12. Hukuk Dairesi 2016/13884 E. , 2017/5971 K.
"İçtihat Metni"MAHKEMESİ :İcra Hukuk Mahkemesi
Yukarıda tarih ve numarası yazılı mahkeme kararının müddeti içinde temyizen tetkiki borçlu tarafından istenmesi üzerine bu işle ilgili dosya mahallinden daireye gönderilmiş olup, dava dosyası için Tetkik Hakimi ... tarafından düzenlenen rapor dinlendikten ve dosya içerisindeki tüm belgeler okunup incelendikten sonra işin gereği görüşülüp düşünüldü:
Alacaklı tarafından bonoya dayalı olarak kambiyo senetlerine özgü haciz yolu ile başlatılan takipte, borçlu-avalistin yasal süresi içinde icra mahkemesine başvurusunda; sair itirazları yanında ikametgahının... olduğunu bu nedenle... İcra Müdürlüğü"nün yetkili olduğunu ileri sürerek takibi yapan ... İcra Müdürlüğü"nün yetkisine itiraz ettiği, mahkemece, bononun düzenleme yeri ... olduğu gerekçesi ile muteriz-borçlunun yetki itirazının reddine karar verildiği görülmektedir.

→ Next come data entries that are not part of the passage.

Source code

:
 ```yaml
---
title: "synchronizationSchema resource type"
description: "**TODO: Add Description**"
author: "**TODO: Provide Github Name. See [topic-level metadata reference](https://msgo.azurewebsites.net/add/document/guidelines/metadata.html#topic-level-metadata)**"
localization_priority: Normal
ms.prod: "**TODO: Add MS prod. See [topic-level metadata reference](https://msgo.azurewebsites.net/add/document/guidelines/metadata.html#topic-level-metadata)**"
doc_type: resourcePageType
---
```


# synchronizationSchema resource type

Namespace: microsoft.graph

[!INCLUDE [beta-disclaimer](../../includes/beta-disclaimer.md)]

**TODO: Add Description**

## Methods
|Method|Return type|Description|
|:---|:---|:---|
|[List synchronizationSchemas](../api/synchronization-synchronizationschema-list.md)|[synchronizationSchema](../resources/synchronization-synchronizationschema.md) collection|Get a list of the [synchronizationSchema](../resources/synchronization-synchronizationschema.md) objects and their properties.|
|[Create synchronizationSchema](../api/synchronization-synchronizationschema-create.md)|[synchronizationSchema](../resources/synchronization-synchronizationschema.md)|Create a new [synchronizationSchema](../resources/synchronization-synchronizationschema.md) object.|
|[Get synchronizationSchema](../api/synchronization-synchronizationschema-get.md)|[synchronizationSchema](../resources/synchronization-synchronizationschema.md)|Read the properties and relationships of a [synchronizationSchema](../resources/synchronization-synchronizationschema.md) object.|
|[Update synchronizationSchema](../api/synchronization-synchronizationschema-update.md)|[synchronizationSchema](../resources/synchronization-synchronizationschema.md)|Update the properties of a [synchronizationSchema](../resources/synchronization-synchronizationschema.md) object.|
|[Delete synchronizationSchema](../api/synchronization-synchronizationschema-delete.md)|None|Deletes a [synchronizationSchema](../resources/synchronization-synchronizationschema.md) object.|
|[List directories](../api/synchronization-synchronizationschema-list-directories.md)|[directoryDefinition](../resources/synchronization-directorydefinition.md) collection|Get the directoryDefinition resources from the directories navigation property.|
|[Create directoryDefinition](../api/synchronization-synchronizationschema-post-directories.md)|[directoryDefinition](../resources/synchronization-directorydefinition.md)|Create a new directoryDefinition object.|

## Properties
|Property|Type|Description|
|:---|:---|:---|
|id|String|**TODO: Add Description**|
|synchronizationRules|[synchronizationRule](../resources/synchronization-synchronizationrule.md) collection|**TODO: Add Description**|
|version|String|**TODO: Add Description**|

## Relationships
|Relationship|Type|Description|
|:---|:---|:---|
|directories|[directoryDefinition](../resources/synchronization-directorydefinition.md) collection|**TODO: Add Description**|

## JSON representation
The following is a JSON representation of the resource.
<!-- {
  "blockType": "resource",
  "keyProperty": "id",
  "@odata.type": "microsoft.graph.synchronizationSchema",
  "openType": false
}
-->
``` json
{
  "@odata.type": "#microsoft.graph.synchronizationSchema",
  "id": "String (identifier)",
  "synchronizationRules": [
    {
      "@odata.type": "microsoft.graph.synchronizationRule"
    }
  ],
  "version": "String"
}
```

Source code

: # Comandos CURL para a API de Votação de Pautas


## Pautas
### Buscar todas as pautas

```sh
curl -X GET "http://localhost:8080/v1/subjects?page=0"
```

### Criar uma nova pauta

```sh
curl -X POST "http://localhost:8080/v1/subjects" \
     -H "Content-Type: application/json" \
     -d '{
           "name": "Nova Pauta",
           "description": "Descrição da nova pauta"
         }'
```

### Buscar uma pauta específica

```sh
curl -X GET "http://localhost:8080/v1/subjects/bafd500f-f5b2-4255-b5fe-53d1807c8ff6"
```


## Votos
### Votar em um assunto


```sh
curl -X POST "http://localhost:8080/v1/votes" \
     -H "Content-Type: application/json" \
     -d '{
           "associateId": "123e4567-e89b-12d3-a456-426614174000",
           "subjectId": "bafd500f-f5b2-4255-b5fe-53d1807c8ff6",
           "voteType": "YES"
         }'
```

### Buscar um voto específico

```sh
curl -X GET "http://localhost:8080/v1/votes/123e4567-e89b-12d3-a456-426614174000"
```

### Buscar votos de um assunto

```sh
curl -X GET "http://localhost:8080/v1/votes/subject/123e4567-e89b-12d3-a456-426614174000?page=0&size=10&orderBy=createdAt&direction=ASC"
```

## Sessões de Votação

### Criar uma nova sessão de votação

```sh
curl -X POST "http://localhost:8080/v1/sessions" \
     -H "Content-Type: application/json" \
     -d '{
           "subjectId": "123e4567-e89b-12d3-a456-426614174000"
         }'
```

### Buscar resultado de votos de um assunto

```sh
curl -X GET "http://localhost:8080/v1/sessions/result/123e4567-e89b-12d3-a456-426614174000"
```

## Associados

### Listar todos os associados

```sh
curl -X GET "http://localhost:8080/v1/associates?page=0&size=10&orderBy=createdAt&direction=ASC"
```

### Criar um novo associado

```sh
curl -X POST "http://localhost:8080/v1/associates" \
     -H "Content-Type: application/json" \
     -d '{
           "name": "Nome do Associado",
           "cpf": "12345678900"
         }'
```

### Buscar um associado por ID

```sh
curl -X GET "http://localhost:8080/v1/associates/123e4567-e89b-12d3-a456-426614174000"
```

Her ne kadar mahkemece, kararın hüküm bölümünün (1) no"lu bendinde; İİK 168/1.f,5.b ve 169 maddesi gereği yetki itirazı ve kısmi borca itirazın reddine yazılmışsa da, yetki itirazının süresinde yapıldığı, mahkeme gerekçesinde de bononun düzenleme yeri ... olduğundan yetki itirazının reddine karar vermek gerektiğinin belirtildiği görülmektedir.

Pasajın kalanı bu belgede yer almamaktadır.